→ WHAT YOU WILL DO
Only the lines below from the one containing "At the moment, documentation" through the one containing "fab prod_env prod_env" belong in the answer, repeated exactly and without pictures.

→ Source texts of formatted documents
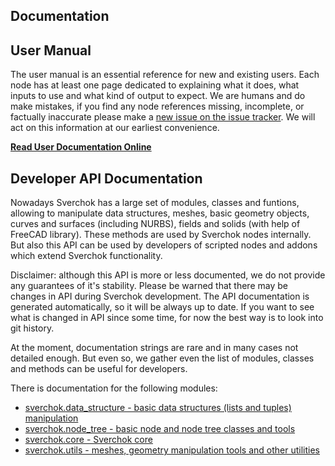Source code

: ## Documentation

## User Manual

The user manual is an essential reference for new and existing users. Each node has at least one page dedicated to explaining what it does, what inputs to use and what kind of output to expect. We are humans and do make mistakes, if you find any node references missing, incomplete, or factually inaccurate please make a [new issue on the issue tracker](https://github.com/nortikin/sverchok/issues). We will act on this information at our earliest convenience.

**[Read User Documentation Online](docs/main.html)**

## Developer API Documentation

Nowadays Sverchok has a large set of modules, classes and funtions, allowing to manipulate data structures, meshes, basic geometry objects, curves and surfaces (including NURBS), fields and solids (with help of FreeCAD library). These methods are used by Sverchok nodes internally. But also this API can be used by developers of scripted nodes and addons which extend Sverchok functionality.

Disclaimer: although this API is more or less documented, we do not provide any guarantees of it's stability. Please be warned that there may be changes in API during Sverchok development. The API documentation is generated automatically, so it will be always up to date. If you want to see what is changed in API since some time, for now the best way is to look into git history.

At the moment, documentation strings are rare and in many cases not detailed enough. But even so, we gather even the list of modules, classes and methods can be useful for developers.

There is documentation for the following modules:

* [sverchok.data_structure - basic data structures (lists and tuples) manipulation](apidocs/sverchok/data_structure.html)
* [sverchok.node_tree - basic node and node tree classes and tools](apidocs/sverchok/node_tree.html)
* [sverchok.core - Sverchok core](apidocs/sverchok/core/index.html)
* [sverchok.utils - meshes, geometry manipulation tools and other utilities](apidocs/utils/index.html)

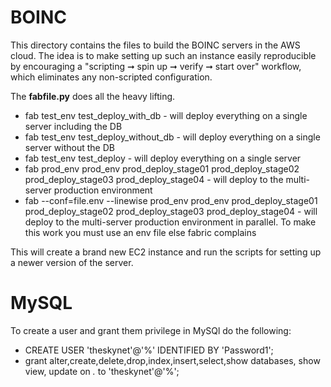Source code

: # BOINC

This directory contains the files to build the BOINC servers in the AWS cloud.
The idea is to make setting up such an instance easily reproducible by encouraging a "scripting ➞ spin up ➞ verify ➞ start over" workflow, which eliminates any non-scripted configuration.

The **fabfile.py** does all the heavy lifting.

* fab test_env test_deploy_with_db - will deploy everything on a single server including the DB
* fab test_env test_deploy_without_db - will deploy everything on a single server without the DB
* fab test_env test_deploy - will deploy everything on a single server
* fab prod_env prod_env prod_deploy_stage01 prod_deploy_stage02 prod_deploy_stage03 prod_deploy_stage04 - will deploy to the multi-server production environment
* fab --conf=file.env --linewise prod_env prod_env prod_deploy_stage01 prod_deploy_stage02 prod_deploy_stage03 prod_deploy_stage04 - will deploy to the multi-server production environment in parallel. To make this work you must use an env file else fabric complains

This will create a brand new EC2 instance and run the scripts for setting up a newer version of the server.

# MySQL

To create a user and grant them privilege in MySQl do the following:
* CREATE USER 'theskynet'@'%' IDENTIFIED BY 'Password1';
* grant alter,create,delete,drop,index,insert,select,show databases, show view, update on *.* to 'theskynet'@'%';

→ OUTPUT FOR THIS EXERCISE
At the moment, documentation strings are rare and in many cases not detailed enough. But even so, we gather even the list of modules, classes and methods can be useful for developers.

There is documentation for the following modules:

* [sverchok.data_structure - basic data structures (lists and tuples) manipulation](apidocs/sverchok/data_structure.html)
* [sverchok.node_tree - basic node and node tree classes and tools](apidocs/sverchok/node_tree.html)
* [sverchok.core - Sverchok core](apidocs/sverchok/core/index.html)
* [sverchok.utils - meshes, geometry manipulation tools and other utilities](apidocs/utils/index.html)

Source code

: # BOINC

This directory contains the files to build the BOINC servers in the AWS cloud.
The idea is to make setting up such an instance easily reproducible by encouraging a "scripting ➞ spin up ➞ verify ➞ start over" workflow, which eliminates any non-scripted configuration.

The **fabfile.py** does all the heavy lifting.

* fab test_env test_deploy_with_db - will deploy everything on a single server including the DB
* fab test_env test_deploy_without_db - will deploy everything on a single server without the DB
* fab test_env test_deploy - will deploy everything on a single server
* fab prod_env prod_env prod_deploy_stage01 prod_deploy_stage02 prod_deploy_stage03 prod_deploy_stage04 - will deploy to the multi-server production environment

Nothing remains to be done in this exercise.